Part of the reason Marvel’s “Black Panther” has seen so much success is that it came along at the right time both culturally and politically, says Blair Davis, an associate professor of media and cinema studies in the College of Communication. His latest book, “Comic Book Movies,” will be available April 19 through Rutgers University Press.
Davis has spent his career researching comic books, classic Hollywood cinema, B-movies and African-American cinema and has written three other books on film topics. In this Q&A, he explains what makes “Black Panther” a cultural phenomenon, how it’s different from other comic book movies and the promising future of the genre.
Blair Davis is an associate professor of media and cinema studies in the College of Communication. (Image courtesy of Blair Davis)
What makes “Black Panther” such a highly anticipated comic book movie?
Audiences are treating “Black Panther” like an “event” movie for several reasons.

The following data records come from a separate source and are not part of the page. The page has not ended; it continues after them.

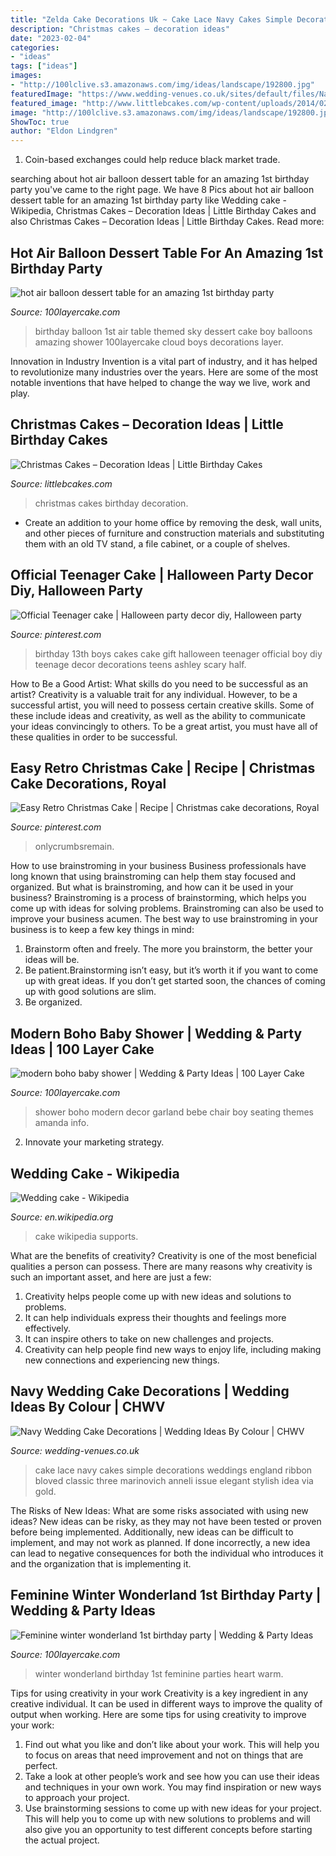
 ```yaml
---
title: "Zelda Cake Decorations Uk ~ Cake Lace Navy Cakes Simple Decorations Weddings England Ribbon Bloved Classic Three Marinovich Anneli Issue Elegant Stylish Idea Via Gold"
description: "Christmas cakes – decoration ideas"
date: "2023-02-04"
categories:
- "ideas"
tags: ["ideas"]
images:
- "http://100lclive.s3.amazonaws.com/img/ideas/landscape/192800.jpg"
featuredImage: "https://www.wedding-venues.co.uk/sites/default/files/Navy-Wedding-Cake-Decorations-karenanna.jpg"
featured_image: "http://www.littlebcakes.com/wp-content/uploads/2014/02/Christmas-Cakes.jpg"
image: "http://100lclive.s3.amazonaws.com/img/ideas/landscape/192800.jpg"
ShowToc: true
author: "Eldon Lindgren"
---
```



1. Coin-based exchanges could help reduce black market trade.

	

		
searching about hot air balloon dessert table for an amazing 1st birthday party you've came to the right page. We have 8 Pics about hot air balloon dessert table for an amazing 1st birthday party like Wedding cake - Wikipedia, Christmas Cakes – Decoration Ideas | Little Birthday Cakes and also Christmas Cakes – Decoration Ideas | Little Birthday Cakes. Read more:
		
    
## Hot Air Balloon Dessert Table For An Amazing 1st Birthday Party

<img loading=lazy src="http://100lclive.s3.amazonaws.com/img/ideas/landscape/210298.jpg" onerror="this.onerror=null;this.src='https://tse3.mm.bing.net/th?id=OIP.IaTPCoYtODhBef9H9o1ZcgHaLH&amp;pid=15.1';" alt="hot air balloon dessert table for an amazing 1st birthday party">

_Source: 100layercake.com_

>birthday balloon 1st air table themed sky dessert cake boy balloons amazing shower 100layercake cloud boys decorations layer. 

	

Innovation in Industry
Invention is a vital part of industry, and it has helped to revolutionize many industries over the years. Here are some of the most notable inventions that have helped to change the way we live, work and play.

    
## Christmas Cakes – Decoration Ideas | Little Birthday Cakes

<img loading=lazy src="http://www.littlebcakes.com/wp-content/uploads/2014/02/Christmas-Cakes.jpg" onerror="this.onerror=null;this.src='https://tse3.mm.bing.net/th?id=OIP.7abPoNuTQexxCo5ozhXXwAHaE8&amp;pid=15.1';" alt="Christmas Cakes – Decoration Ideas | Little Birthday Cakes">

_Source: littlebcakes.com_

>christmas cakes birthday decoration. 

	

- Create an addition to your home office by removing the desk, wall units, and other pieces of furniture and construction materials and substituting them with an old TV stand, a file cabinet, or a couple of shelves.

    
## Official Teenager Cake | Halloween Party Decor Diy, Halloween Party

<img loading=lazy src="https://i.pinimg.com/736x/08/8a/27/088a273ff54ea66539383cb0bacaac2c---birthday-birthday-cakes.jpg" onerror="this.onerror=null;this.src='https://tse1.mm.bing.net/th?id=OIP.4PV_0Y4M3fZNSItjHhuMFwHaJ4&amp;pid=15.1';" alt="Official Teenager cake | Halloween party decor diy, Halloween party">

_Source: pinterest.com_

>birthday 13th boys cakes cake gift halloween teenager official boy diy teenage decor decorations teens ashley scary half. 

	

How to Be a Good Artist: What skills do you need to be successful as an artist?
Creativity is a valuable trait for any individual. However, to be a successful artist, you will need to possess certain creative skills. Some of these include ideas and creativity, as well as the ability to communicate your ideas convincingly to others. To be a great artist, you must have all of these qualities in order to be successful.

    
## Easy Retro Christmas Cake | Recipe | Christmas Cake Decorations, Royal

<img loading=lazy src="https://i.pinimg.com/originals/7d/11/9d/7d119d531304093bc7569a8418ef4f4c.jpg" onerror="this.onerror=null;this.src='https://tse3.mm.bing.net/th?id=OIP.kZ4sV2n0gBM0pToopl6A4gHaLG&amp;pid=15.1';" alt="Easy Retro Christmas Cake | Recipe | Christmas cake decorations, Royal">

_Source: pinterest.com_

>onlycrumbsremain. 

	

How to use brainstroming in your business
Business professionals have long known that using brainstroming can help them stay focused and organized. But what is brainstroming, and how can it be used in your business? Brainstroming is a process of brainstorming, which helps you come up with ideas for solving problems. Brainstroming can also be used to improve your business acumen. 
The best way to use brainstroming in your business is to keep a few key things in mind: 
1) Brainstorm often and freely. The more you brainstorm, the better your ideas will be. 
2) Be patient.Brainstorming isn’t easy, but it’s worth it if you want to come up with great ideas. If you don’t get started soon, the chances of coming up with good solutions are slim. 
3) Be organized.

    
## Modern Boho Baby Shower | Wedding &amp; Party Ideas | 100 Layer Cake

<img loading=lazy src="http://100lclive.s3.amazonaws.com/img/ideas/landscape/184726.jpg" onerror="this.onerror=null;this.src='https://tse2.mm.bing.net/th?id=OIP.69NGgWDuP-ih5dP_xNWBggHaLH&amp;pid=15.1';" alt="modern boho baby shower | Wedding &amp; Party Ideas | 100 Layer Cake">

_Source: 100layercake.com_

>shower boho modern decor garland bebe chair boy seating themes amanda info. 

	

2. Innovate your marketing strategy.

    
## Wedding Cake - Wikipedia

<img loading=lazy src="https://upload.wikimedia.org/wikipedia/commons/thumb/a/a0/Wedding_cake_with_pillar_supports%2C_2009.jpg/1200px-Wedding_cake_with_pillar_supports%2C_2009.jpg" onerror="this.onerror=null;this.src='https://tse3.mm.bing.net/th?id=OIP.IYQqsleZIzdXMB8tYwfxrAHaLS&amp;pid=15.1';" alt="Wedding cake - Wikipedia">

_Source: en.wikipedia.org_

>cake wikipedia supports. 

	

What are the benefits of creativity?
Creativity is one of the most beneficial qualities a person can possess. There are many reasons why creativity is such an important asset, and here are just a few: 
1. Creativity helps people come up with new ideas and solutions to problems. 
2. It can help individuals express their thoughts and feelings more effectively.
3. It can inspire others to take on new challenges and projects.
4. Creativity can help people find new ways to enjoy life, including making new connections and experiencing new things.

    
## Navy Wedding Cake Decorations | Wedding Ideas By Colour | CHWV

<img loading=lazy src="https://www.wedding-venues.co.uk/sites/default/files/Navy-Wedding-Cake-Decorations-karenanna.jpg" onerror="this.onerror=null;this.src='https://tse1.mm.bing.net/th?id=OIP.FtF1I9r5jtiShdVg9sTm9QHaLH&amp;pid=15.1';" alt="Navy Wedding Cake Decorations | Wedding Ideas By Colour | CHWV">

_Source: wedding-venues.co.uk_

>cake lace navy cakes simple decorations weddings england ribbon bloved classic three marinovich anneli issue elegant stylish idea via gold. 

	

The Risks of New Ideas: What are some risks associated with using new ideas?
New ideas can be risky, as they may not have been tested or proven before being implemented. Additionally, new ideas can be difficult to implement, and may not work as planned. If done incorrectly, a new idea can lead to negative consequences for both the individual who introduces it and the organization that is implementing it.

    
## Feminine Winter Wonderland 1st Birthday Party | Wedding &amp; Party Ideas

<img loading=lazy src="http://100lclive.s3.amazonaws.com/img/ideas/landscape/192800.jpg" onerror="this.onerror=null;this.src='https://tse2.mm.bing.net/th?id=OIP.lnKn7T0RtMsi8e4x4oqrQwHaLH&amp;pid=15.1';" alt="Feminine winter wonderland 1st birthday party | Wedding &amp; Party Ideas">

_Source: 100layercake.com_

>winter wonderland birthday 1st feminine parties heart warm. 

	

Tips for using creativity in your work
Creativity is a key ingredient in any creative individual. It can be used in different ways to improve the quality of output when working. Here are some tips for using creativity to improve your work: 
1. Find out what you like and don’t like about your work. This will help you to focus on areas that need improvement and not on things that are perfect. 
2. Take a look at other people’s work and see how you can use their ideas and techniques in your own work. You may find inspiration or new ways to approach your project. 
3. Use brainstorming sessions to come up with new ideas for your project. This will help you to come up with new solutions to problems and will also give you an opportunity to test different concepts before starting the actual project.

Marvel used the character’s first appearance in “Captain America: Civil War” as a way of launching a spin-off film in a way that its previous films haven’t. Marvel characters usually get their own films first, and then appear in the Avengers films. Marvel handled “Black Panther” much differently, using him as a central focus of “Civil War,” which was itself an event film. This raised the bar for audiences much more for a “Black Panther” solo film than if they hadn’t already come to know and love the character.
This is also an “event” film because of its significance as a blockbuster superhero film with a predominantly black cast and a black director. In our current cultural and political moment, questions about diversity are at the forefront of discussions about race and the media. A big-budget film aimed at mainstream audiences in which black characters play a central role rather than just a supporting one is noteworthy.